Returns and Interest
Only a few know that a portion of the NPS goes to equities that may not generate guaranteed returns from the investments made. However, the returns generated are much higher than other investments like the PPF and FDs. Till now the scheme has been in effect for over a decade and has delivered 8% to 10% annualized returns, which is quite good. Another benefit with NPS is- it allows you to change your fund manager in case you are not satisfied with the returns/performance of the fund.
Types of account offered by NPS to its subscribers:
Tier I: This is the primary account and is the same as a pension account that has restrictions on withdrawals and utilization of accumulated corpus.
- The account has a lock-in period which is till the account holder turns 60. However, partial withdrawal is allowed under specific conditions.
- The contributions made under tier I accounts of NPS are tax-free and are tax-deductible under Section 80CCD (1) and Section 80CCD (1B) of the Income-tax act.
- In an NPS Tier 1 account, one can contribute up to ₹2 lakhs and avail a tax exemption for the invested sum, Under Sec 80CCD(1) & 80CCD (1B).
Tier II: The tier II account provides more liquidity to its subscriber which helps them during emergencies
- . Tier-II accounts are of the subscribers with pre-existing Tier I accounts and are allowed to deposit and withdraw money as per their convenience.
- This account is similar to a mutual fund account in characteristics but offers no Exit load, no commissions, and good returns. However, the Tier 2 NPS account offers tax benefits only to government employees under certain conditions.
Tax benefits on withdrawals
An NPS account holder is allowed to withdraw a lump sum of up to 60% of the corpus in a tax-free manner at the age of 60 and over. However, the remaining 40 % can be used to obtain an annuity plan to earn monthly pension payments. The important things you need to know here is the remaining 40 % used to purchase the annuity contract is completely tax-free. However, depending on the income tax slabs applicable to the receipt, the pension income earned from the annuity scheme is taxable.
How to Open an NPS Account?
You need to open an NPS account with entities known as Point of Presence (POP). Both private and public sector banks are enrolled as POPs. And the authorized branches of a POP which are called the point of presence service providers (POP-SPs), act as the collection points, and an NPS account can be open there.
To do it online you can also visit the website of Pension Fund Regulatory and Development Authority (PFRDA) which is – https://www.npscra.nsdl.co.in/pop-sp.php
What is the minimum contribution in NPS?
The minimum contribution needed in an NPS account is ₹ 6,000 in a Tier-I account in a financial year.

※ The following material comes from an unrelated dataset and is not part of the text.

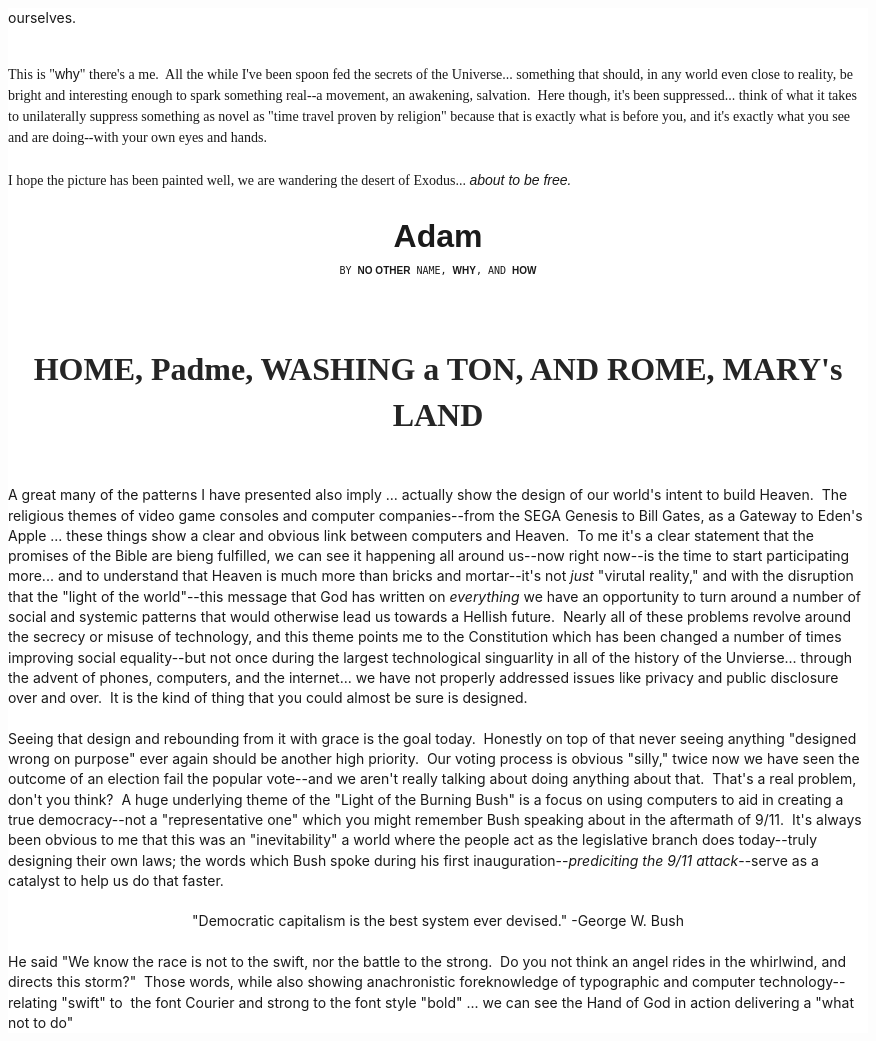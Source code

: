 ourselves.</a></font></div><div><font face="times new roman, serif"><br /></font></div><div><font face="times new roman, serif">This is &quot;<a href="./the_letter_why.html" style="font-family:arial,sans-serif;text-decoration:none" target="_blank">why</a>&quot; there&#39;s a me.  All the while I&#39;ve been spoon fed the secrets of the Universe... something that should, in any world even close to reality, be bright and interesting enough to spark something real--a movement, an awakening, salvation.  Here though, it&#39;s been suppressed... think of what it takes to unilaterally suppress something as novel as &quot;time travel proven by religion&quot; because that is exactly what is before you, and it&#39;s exactly what you see and are doing--with your own eyes and hands.</font></div><div><font face="times new roman, serif"><br /></font></div><div><font face="times new roman, serif">I hope the picture has been painted well, we are wandering the desert of Exodus... <i><a href="https://www.youtube.com/watch?v=NP3KxtDPWH0" style="font-family:arial,sans-serif;text-decoration:none" target="_blank">about to be free.</a></i></font></div><div><font face="times new roman, serif"> </font></div><div style="text-align:center"><font face="times new roman, serif" size="6"><a href="https://www.youtube.com/watch?v=Fr_CHOxSyc8&amp;list=PLgYKDBgxsoMNvBS6k4NffQQnobyUqXuMh&amp;index=5" style="font-family:arial,sans-serif;text-decoration:none" target="_blank"><b>Adam</b></a></font></div><div style="text-align:center"><font face="monospace, monospace" size="1">BY <a href="https://groups.google.com/a/whenistheapocalypse.com/forum/#!topic/are/M-oviEsZx8A" style="font-family:arial,sans-serif;text-decoration:none" target="_blank"><b>NO OTHER</b></a> NAME, <a href="https://fromthemachine.org/MIDAS.html" style="font-family:arial,sans-serif;text-decoration:none" target="_blank"><b>WHY</b></a>, AND <a href="https://groups.google.com/a/whenistheapocalypse.com/forum/#!msg/are/JOlWPobZuxs/namp5gt1BAAJ" style="font-family:arial,sans-serif;text-decoration:none" target="_blank"><b>HOW</b></a></font></div><div style="text-align:center"><br /></div></div></div></div><div style="text-align:center"><span style="color:rgb(37,37,37)"><font face="times new roman, serif" size="6"><b><br /></b></font></span></div><div style="text-align:center"><span style="color:rgb(37,37,37)"><font face="times new roman, serif" size="6"><b>HOME, Padme, WASHING a TON, AND ROME, MARY&#39;s LAND</b></font></span></div><div style="text-align:center"><span style="color:rgb(37,37,37)"><font face="times new roman, serif" size="6"><b><br /></b></font></span></div><div style="text-align:center"><div style="text-align:left"><div>A great many of the patterns I have presented also imply ... actually show the design of our world&#39;s intent to build Heaven.  The religious themes of video game consoles and computer companies--from the SEGA Genesis to Bill Gates, as a Gateway to Eden&#39;s Apple ... these things show a clear and obvious link between computers and Heaven.  To me it&#39;s a clear statement that the promises of the Bible are bieng fulfilled, we can see it happening all around us--now right now--is the time to start participating more... and to understand that Heaven is much more than bricks and mortar--it&#39;s not <em>just</em> &quot;virutal reality,&quot; and with the disruption that the &quot;light of the world&quot;--this message that God has written on <em>everything</em> we have an opportunity to turn around a number of social and systemic patterns that would otherwise lead us towards a Hellish future.  Nearly all of these problems revolve around the secrecy or misuse of technology, and this theme points me to the Constitution which has been changed a number of times improving social equality--but not once during the largest technological singuarlity in all of the history of the Unvierse... through the advent of phones, computers, and the internet... we have not properly addressed issues like privacy and public disclosure over and over.  It is the kind of thing that you could almost be sure is designed.</div><div>​​</div><div>Seeing that design and rebounding from it with grace is the goal today.  Honestly on top of that never seeing anything &quot;designed wrong on purpose&quot; ever again should be another high priority.  Our voting process is obvious &quot;silly,&quot; twice now we have seen the outcome of an election fail the popular vote--and we aren&#39;t really talking about doing anything about that.  That&#39;s a real problem, don&#39;t you think?  A huge underlying theme of the &quot;Light of the Burning Bush&quot; is a focus on using computers to aid in creating a true democracy--not a &quot;representative one&quot; which you might remember Bush speaking about in the aftermath of 9/11.  It&#39;s always been obvious to me that this was an &quot;inevitability&quot; a world where the people act as the legislative branch does today--truly designing their own laws; the <a href="https://fromthemachine.org/archive.aweber.com/awlist4296878/7.AUq/h/This_is_our_You_and_I_verse_.htm" style="text-decoration:none" target="_blank">words which Bush spoke during his first inauguration</a>--<em>prediciting the 9/11 attack</em>--serve as a catalyst to help us do that faster.</div><div> </div></div><span style="text-align:left">&quot;Democratic capitalism is the best system ever devised.&quot; -George W. Bush</span><div style="text-align:left"> <div><div>He said &quot;We know the race is not to the swift, nor the battle to the strong.  Do you not think an angel rides in the whirlwind, and directs this storm?&quot;  Those words, while also showing anachronistic foreknowledge of typographic and computer technology--relating &quot;swift&quot; to  the font Courier and strong to the font style &quot;bold&quot; ... we can see the Hand of God in action delivering a &quot;what not to do&quot;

In case you do not contribute the minimum amount, your account will be frozen. and you need to pay a penalty of ₹ 100 to unfreeze it.
Points to Know about NPS:
- NPS offers 8%-14% annualized returns.
- A portion of the fund from the national pension scheme goes into equities.
- The returns offered by NPS are much higher than other traditional tax-saving investment portfolios such as PPF.
- You are allowed to change your fund manager in case you are not satisfied with the performance of the funds.
- You can avail of tax benefit on the amount invested under the tier-I account which is up to ₹2 lakhs.
- For the tier-I account, you need to make a yearly contribution of ₹ 6000 and ₹ 500 as a one-time contribution. Whereas for the tier-II account, you need to make a yearly contribution of ₹2000 and ₹250 as a one-time contribution.
- Withdrawal of the entire corpus is not allowed.
- One can open an NPS account through both online or offline processes.
- One can withdraw up to 3 times within 5 years of intervals in the entire tenure.
NPS is a good investment option if you are looking for retirement benefits, the scheme is open for everyone be it a public or private sector employee. Apart from the retirement benefits the scheme provides very good returns and comes with tax along with tax benefits.